2023年4月に行われる兵庫県明石市議会議員選挙で、新たに地域政党を立ち上げる泉房穂・明石市長が30日、候補者を擁立するため公募を始めた。
自らの後援会のホームページから公募できるようにした。応募は自薦・他薦を問わず「立候補に関心のある方」「誰かを推薦したい方」という2つのチャンネルで受け付ける。募集は2023年1月末までを予定する。 明石市長選挙について公募するかどうかは未定。
議会で長年続く自民・公明両党との対立を経験した泉市長は、「特定の業界団体や宗教団体、労働組合などが関わるのではなく、周りからの人望があり、この人ならという方にお願いしたい。古い議会運営ではなく、時代に即した運営ができる人。議会が変わらないと市政は変わらない」と話し、「(今後立ち上げる地域政党から)まずは新人候補を6人擁立する」と述べた。
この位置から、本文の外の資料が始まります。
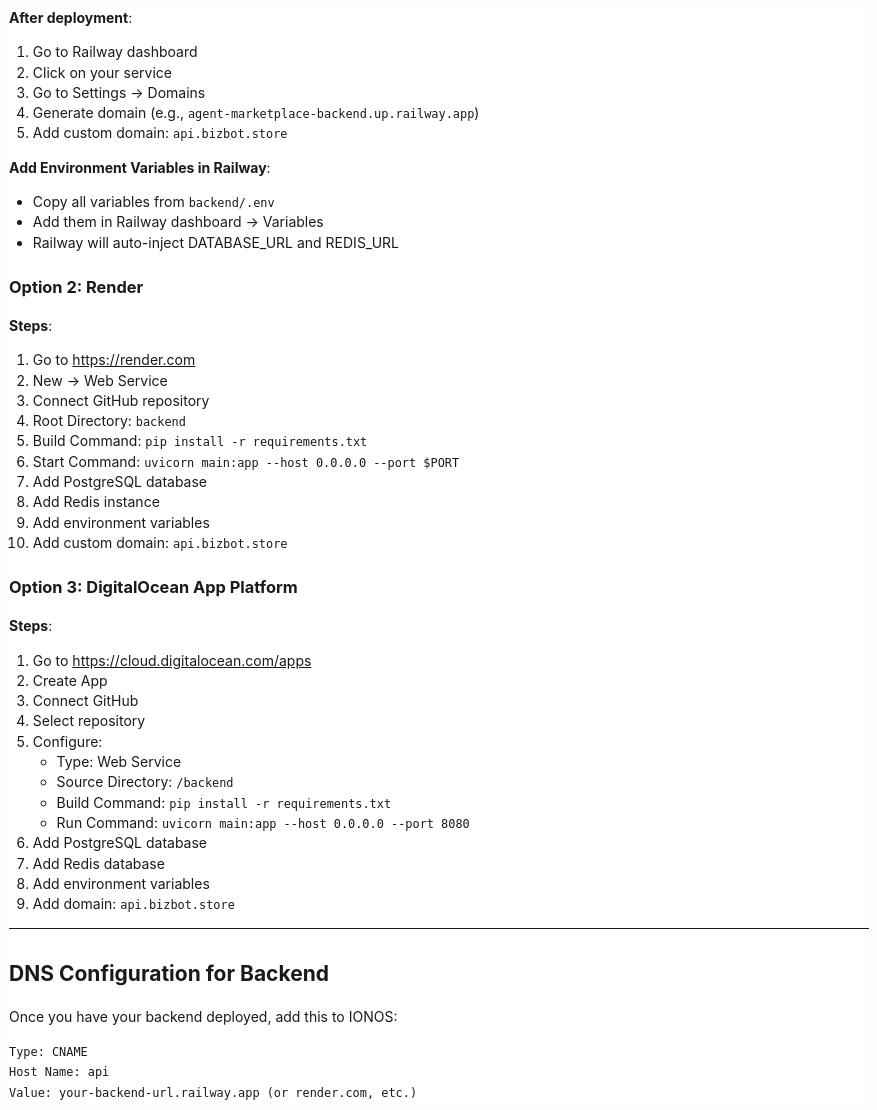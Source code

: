 **After deployment**:
1. Go to Railway dashboard
2. Click on your service
3. Go to Settings → Domains
4. Generate domain (e.g., `agent-marketplace-backend.up.railway.app`)
5. Add custom domain: `api.bizbot.store`

**Add Environment Variables in Railway**:
- Copy all variables from `backend/.env`
- Add them in Railway dashboard → Variables
- Railway will auto-inject DATABASE_URL and REDIS_URL

### Option 2: Render

**Steps**:
1. Go to https://render.com
2. New → Web Service
3. Connect GitHub repository
4. Root Directory: `backend`
5. Build Command: `pip install -r requirements.txt`
6. Start Command: `uvicorn main:app --host 0.0.0.0 --port $PORT`
7. Add PostgreSQL database
8. Add Redis instance
9. Add environment variables
10. Add custom domain: `api.bizbot.store`

### Option 3: DigitalOcean App Platform

**Steps**:
1. Go to https://cloud.digitalocean.com/apps
2. Create App
3. Connect GitHub
4. Select repository
5. Configure:
   - Type: Web Service
   - Source Directory: `/backend`
   - Build Command: `pip install -r requirements.txt`
   - Run Command: `uvicorn main:app --host 0.0.0.0 --port 8080`
6. Add PostgreSQL database
7. Add Redis database
8. Add environment variables
9. Add domain: `api.bizbot.store`

---

## DNS Configuration for Backend

Once you have your backend deployed, add this to IONOS:

```
Type: CNAME
Host Name: api
Value: your-backend-url.railway.app (or render.com, etc.)
```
慢性的な投票率の低さが懸念され、選挙結果は組織からの票に左右されることが多いが、泉市長は「そこは市民の感覚を信じる。私自身が市長に初当選した時は、対立候補に数多くの支持団体がついていたが、結果的に勝利したのは、心ある多くの市民が支えてくれたからだ」と訴えた。
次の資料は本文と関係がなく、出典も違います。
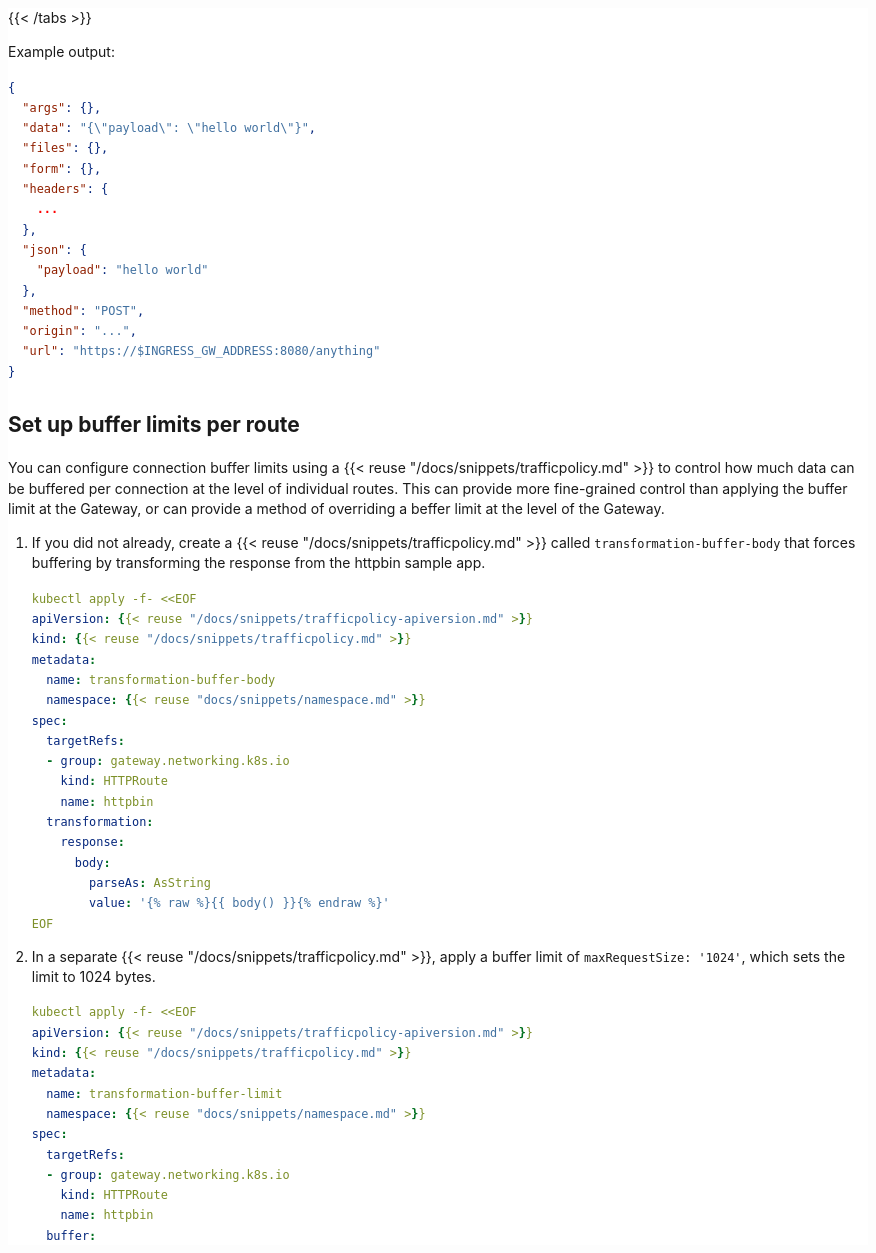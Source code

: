    {{< /tabs >}}

   Example output:

   ```json
   {
     "args": {},
     "data": "{\"payload\": \"hello world\"}",
     "files": {},
     "form": {},
     "headers": {
       ...
     },
     "json": {
       "payload": "hello world"
     },
     "method": "POST",
     "origin": "...",
     "url": "https://$INGRESS_GW_ADDRESS:8080/anything"
   }
   ```

## Set up buffer limits per route

You can configure connection buffer limits using a {{< reuse "/docs/snippets/trafficpolicy.md" >}} to control how much data can be buffered per connection at the level of individual routes. This can provide more fine-grained control than applying the buffer limit at the Gateway, or can provide a method of overriding a beffer limit at the level of the Gateway.

1. If you did not already, create a {{< reuse "/docs/snippets/trafficpolicy.md" >}} called `transformation-buffer-body` that forces buffering by transforming the response from the httpbin sample app.
   ```yaml
   kubectl apply -f- <<EOF
   apiVersion: {{< reuse "/docs/snippets/trafficpolicy-apiversion.md" >}}
   kind: {{< reuse "/docs/snippets/trafficpolicy.md" >}}
   metadata:
     name: transformation-buffer-body
     namespace: {{< reuse "docs/snippets/namespace.md" >}}
   spec:
     targetRefs:
     - group: gateway.networking.k8s.io
       kind: HTTPRoute
       name: httpbin
     transformation:
       response:
         body:
           parseAs: AsString
           value: '{% raw %}{{ body() }}{% endraw %}'
   EOF
   ```

2. In a separate {{< reuse "/docs/snippets/trafficpolicy.md" >}}, apply a buffer limit of `maxRequestSize: '1024'`, which sets the limit to 1024 bytes.
   ```yaml
   kubectl apply -f- <<EOF
   apiVersion: {{< reuse "/docs/snippets/trafficpolicy-apiversion.md" >}}
   kind: {{< reuse "/docs/snippets/trafficpolicy.md" >}}
   metadata:
     name: transformation-buffer-limit
     namespace: {{< reuse "docs/snippets/namespace.md" >}}
   spec:
     targetRefs:
     - group: gateway.networking.k8s.io
       kind: HTTPRoute
       name: httpbin
     buffer:
   ```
そのうえで、「現状の日本の選挙は理不尽であり、大きな団体に依拠する選挙ではいけない。そして“(選挙に)出たい人より、出したい人”に期待したい」と話した。12月中にも第1弾の候補者を発表したいとしている。
なお、地域政党(政治団体)の選挙管理委員会への届出は12月以降を予定している。泉市長は「国政政党などからも連携打診の連絡がひっきりなしにあり、予想以上に話が大きくなっている」と驚きの表情を見せ、「新党結成という、大それたものではない。私としては後継候補が市長選挙に勝利し、市議会で過半数の16議席の獲得を目指すに過ぎない。その上で国や県に物申すスタンスは変わらない」と述べ、既存の大阪維新の会や都民ファーストのような地域政党とは異なり、まずは明石市・明石市議会でのベースづくりがメインであることを強調した。
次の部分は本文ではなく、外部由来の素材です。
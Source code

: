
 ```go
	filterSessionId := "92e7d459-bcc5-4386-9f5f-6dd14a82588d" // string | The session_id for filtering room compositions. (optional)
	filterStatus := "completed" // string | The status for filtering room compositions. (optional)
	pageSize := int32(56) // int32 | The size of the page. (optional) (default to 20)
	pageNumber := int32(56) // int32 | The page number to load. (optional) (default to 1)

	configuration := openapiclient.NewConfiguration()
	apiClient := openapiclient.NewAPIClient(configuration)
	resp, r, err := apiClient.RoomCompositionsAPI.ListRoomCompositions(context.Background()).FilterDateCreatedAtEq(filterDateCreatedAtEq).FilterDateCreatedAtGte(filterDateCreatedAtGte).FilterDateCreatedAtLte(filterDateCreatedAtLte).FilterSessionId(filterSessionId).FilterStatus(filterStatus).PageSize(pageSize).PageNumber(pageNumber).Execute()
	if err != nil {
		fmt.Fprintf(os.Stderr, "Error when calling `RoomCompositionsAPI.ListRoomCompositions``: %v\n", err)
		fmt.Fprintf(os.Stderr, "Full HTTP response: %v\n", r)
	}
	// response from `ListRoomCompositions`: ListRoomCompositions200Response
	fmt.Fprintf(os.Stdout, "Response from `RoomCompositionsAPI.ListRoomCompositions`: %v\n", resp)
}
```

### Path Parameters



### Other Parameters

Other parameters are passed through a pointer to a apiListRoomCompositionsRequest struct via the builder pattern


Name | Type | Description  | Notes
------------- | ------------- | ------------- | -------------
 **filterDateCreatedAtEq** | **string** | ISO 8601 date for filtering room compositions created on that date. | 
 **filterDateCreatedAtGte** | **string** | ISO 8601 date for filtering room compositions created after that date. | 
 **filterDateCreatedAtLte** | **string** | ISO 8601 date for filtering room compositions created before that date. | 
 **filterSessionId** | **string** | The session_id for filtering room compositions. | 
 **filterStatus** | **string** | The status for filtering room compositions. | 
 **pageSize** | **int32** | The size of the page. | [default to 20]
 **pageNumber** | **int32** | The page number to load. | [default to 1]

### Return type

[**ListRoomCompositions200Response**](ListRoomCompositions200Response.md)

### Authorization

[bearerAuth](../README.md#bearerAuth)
泉市長は任期満了に伴う辞任を表明した10月12日以降、「あなたが市長でなければ困る」「せっかく明石に引っ越してきたのに」という手紙が届き、街を歩けば市民が駆け寄り、「辞めないで」などとという言葉をかけられるという。しかし市長を退任する意思は変えていない。
そして30日付でツイッターを再開した。明石市の施策に対する誤解が広がることを懸念したという。「明石市は子育て施策の代わりにインフラ整備が不十分だ」などと誤解を招きかねない意見を聞き、情報発信の必要性を感じた。
一方で「自らの発言への反省もあるが、市民への責任を果たすことも重要で、これまで以上にアクセルを踏んで残り(半年近い)の任期を全うしたい。『困った時はお互いさま。やさしい明石をこれからも』という政治姿勢は変えずに、これまでに打ち出した政策を継続させる責任がある」と強調した。